▶ _How to complete this task_:
From the material below, give the number of lines that hold the string "planjs" and nothing further.
▽
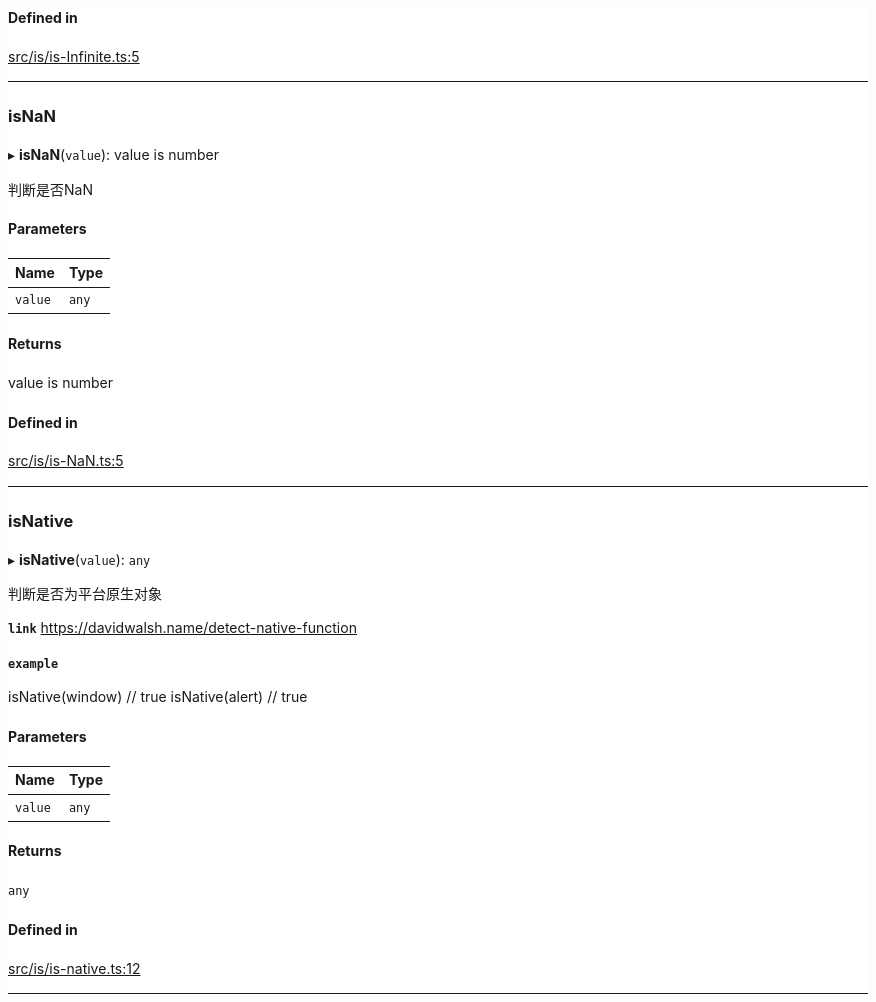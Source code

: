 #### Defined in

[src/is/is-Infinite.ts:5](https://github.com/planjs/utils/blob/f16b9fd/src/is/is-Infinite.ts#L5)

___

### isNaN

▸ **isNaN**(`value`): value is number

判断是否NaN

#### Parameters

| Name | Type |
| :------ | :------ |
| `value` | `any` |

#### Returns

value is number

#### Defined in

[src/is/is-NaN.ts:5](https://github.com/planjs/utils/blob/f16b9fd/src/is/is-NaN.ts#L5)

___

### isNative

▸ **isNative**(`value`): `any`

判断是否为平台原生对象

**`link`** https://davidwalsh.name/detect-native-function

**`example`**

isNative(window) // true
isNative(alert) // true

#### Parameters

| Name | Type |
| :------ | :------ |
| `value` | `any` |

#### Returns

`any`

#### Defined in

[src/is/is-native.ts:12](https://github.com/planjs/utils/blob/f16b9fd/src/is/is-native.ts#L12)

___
△
▶ _Result below_:
3